Can't help Drew with his request, since my daily blogroll runs around 
a couple dozen once you factor in the apolitical ones, but it did 
remind me that I wanted to make a podcast recommendation that's 
tangentially pop-related at best, but I know there are some folks here 
it would appeal to. Since early January, an AM news talk station in 
Seattle has been running a nightly three-hour show called Too 
Beautiful To Live, hosted by a guy named Luke Burbank.  Burbank used 
to work for NPR: I first discovered him a couple years ago doing 
pieces on All Things Considered, and he later became a regular on the 
weekly comedy-quiz show Wait Wait, Don't Tell Me. Last year, he helped 
develop NPR's new morning news show The Bryant Park Project, but he 
left the show in December mostly because he hated being away from his 
hometown of Seattle, where his teenage daughter lives.
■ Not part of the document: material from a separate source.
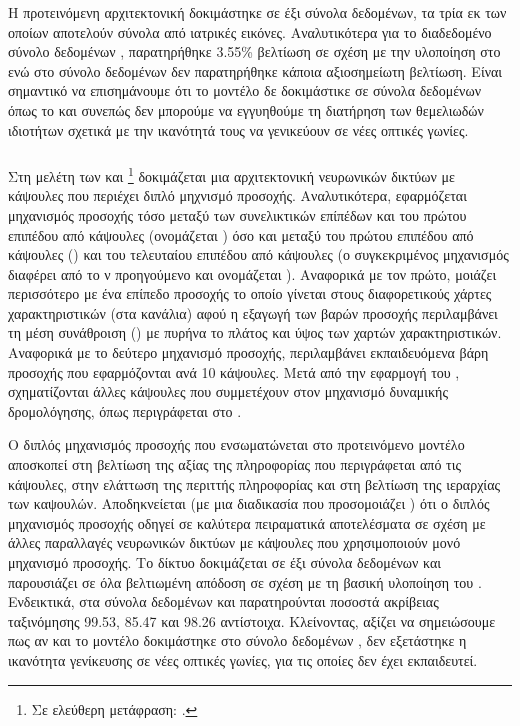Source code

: Η προτεινόμενη αρχιτεκτονική δοκιμάστηκε σε έξι σύνολα δεδομένων, τα τρία εκ των οποίων αποτελούν σύνολα από ιατρικές εικόνες. Αναλυτικότερα για το διαδεδομένο σύνολο δεδομένων , παρατηρήθηκε 3.55\% βελτίωση σε σχέση με την υλοποίηση στο \cite{sabour2017dynamic} ενώ στο σύνολο δεδομένων  δεν παρατηρήθηκε κάποια αξιοσημείωτη βελτίωση. Είναι σημαντικό να επισημάνουμε ότι το μοντέλο δε δοκιμάστικε σε σύνολα δεδομένων όπως το  και συνεπώς δεν μπορούμε να εγγυηθούμε τη διατήρηση των θεμελιωδών ιδιοτήτων σχετικά με την ικανότητά τους να γενικεύουν σε νέες οπτικές γωνίες.

\subsubsection{}

Στη μελέτη των  και  \footnote{Σε ελεύθερη μετάφραση: .} \cite{huang2020capsnet} δοκιμάζεται μια αρχιτεκτονική νευρωνικών δικτύων με κάψουλες που περιέχει διπλό μηχνισμό προσοχής. Αναλυτικότερα, εφαρμόζεται μηχανισμός προσοχής τόσο μεταξύ των συνελικτικών επίπέδων και του πρώτου επιπέδου από κάψουλες (ονομάζεται ) όσο και μεταξύ του πρώτου επιπέδου από κάψουλες () και του τελευταίου επιπέδου από κάψουλες (ο συγκεκριμένος μηχανισμός διαφέρει από το ν προηγούμενο και ονομάζεται ). Αναφορικά με τον πρώτο, μοιάζει περισσότερο με ένα επίπεδο προσοχής το οποίο γίνεται στους διαφορετικούς χάρτες χαρακτηριστικών (στα κανάλια) αφού η εξαγωγή των βαρών προσοχής περιλαμβάνει τη μέση συνάθροιση () με πυρήνα το πλάτος και ύψος των χαρτών χαρακτηριστικών. Αναφορικά με το δεύτερο μηχανισμό προσοχής, περιλαμβάνει εκπαιδευόμενα βάρη προσοχής που εφαρμόζονται ανά 10 κάψουλες. Μετά από την εφαρμογή του , σχηματίζονται άλλες κάψουλες που συμμετέχουν στον μηχανισμό δυναμικής δρομολόγησης, όπως περιγράφεται στο \cite{sabour2017dynamic}.\par

Ο διπλός μηχανισμός προσοχής που ενσωματώνεται στο προτεινόμενο μοντέλο αποσκοπεί στη βελτίωση της αξίας της πληροφορίας που περιγράφεται από τις κάψουλες, στην ελάττωση της περιττής πληροφορίας και στη βελτίωση της ιεραρχίας των καψουλών. Αποδηκνείεται (με μια διαδικασία που προσομοιάζει ) ότι ο διπλός μηχανισμός προσοχής οδηγεί σε καλύτερα πειραματικά αποτελέσματα σε σχέση με άλλες παραλλαγές νευρωνικών δικτύων με κάψουλες που χρησιμοποιούν μονό μηχανισμό προσοχής. Το δίκτυο δοκιμάζεται σε έξι σύνολα δεδομένων και παρουσιάζει σε όλα βελτιωμένη απόδοση σε σχέση με τη βασική υλοποίηση του \cite{sabour2017dynamic}. Ενδεικτικά, στα σύνολα δεδομένων  και  παρατηρούνται ποσοστά ακρίβειας ταξινόμησης 99.53, 85.47 και 98.26 αντίστοιχα. Κλείνοντας, αξίζει να σημειώσουμε πως αν και το μοντέλο δοκιμάστηκε στο σύνολο δεδομένων , δεν εξετάστηκε η ικανότητα γενίκευσης σε νέες οπτικές γωνίες, για τις οποίες δεν έχει εκπαιδευτεί.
So he moved back home to Seattle and started working at an AM talk 
station -- which so far is basically the plot of Frasier, now that I 
think about it -- but his nightly show Too Beautiful To Live is truly 
not like anything else you can hear on talk radio right now.  This is 
much more like talk radio used to be back in the day, when it really 
was just people ruminating into microphones.  There is a standing 
policy that he refuses to gin up feigned outrage about anything, 
shouting matches are verboten, callers don't get onto the air, and 
politics and sports are only to be discussed when they're relevant: 
for example, last week, there was some choice material about Roger 
Clemens' slow-motion meltdown in front of a Congressional hearing, but 
that led quickly into a discussion, with examples, of that horrible 
moment when you get busted in a lie and everyone knows it, which for 
me makes much better radio than yet another rehash of the BALCO 
scandal.

Luke, his producer Jen and his engineer Sean are all pop-culture 
obsessives, and so pop music does get discussed fairly regularly on 
the show -- the theme song of which, by the way, is Ben Lee's "Catch 
My Disease," which gives massive points in its favor just by itself --  
such as during an opening segment recently where Luke and Sean 
attempted a live, on-air mashup of the Vampire Weekend single and Paul 
Simon's "Diamonds On The Soles Of Her Shoes" (which really are damn 
near the same song, frankly), alongside movies (Luke is obsessed with 
THERE WILL BE BLOOD, and was the first media figure I heard jump onto 
the "I...drink...your...MILKSHAKE!" bandwagon, playing a clip of that 
line obsessively until it started getting to the point that everyone 
else was quoting it as well), TV shows and other topics such as the 
nightly segment Awesome/Not Awesome, in which the day's news stories 
are graded according to that admirably simple scale.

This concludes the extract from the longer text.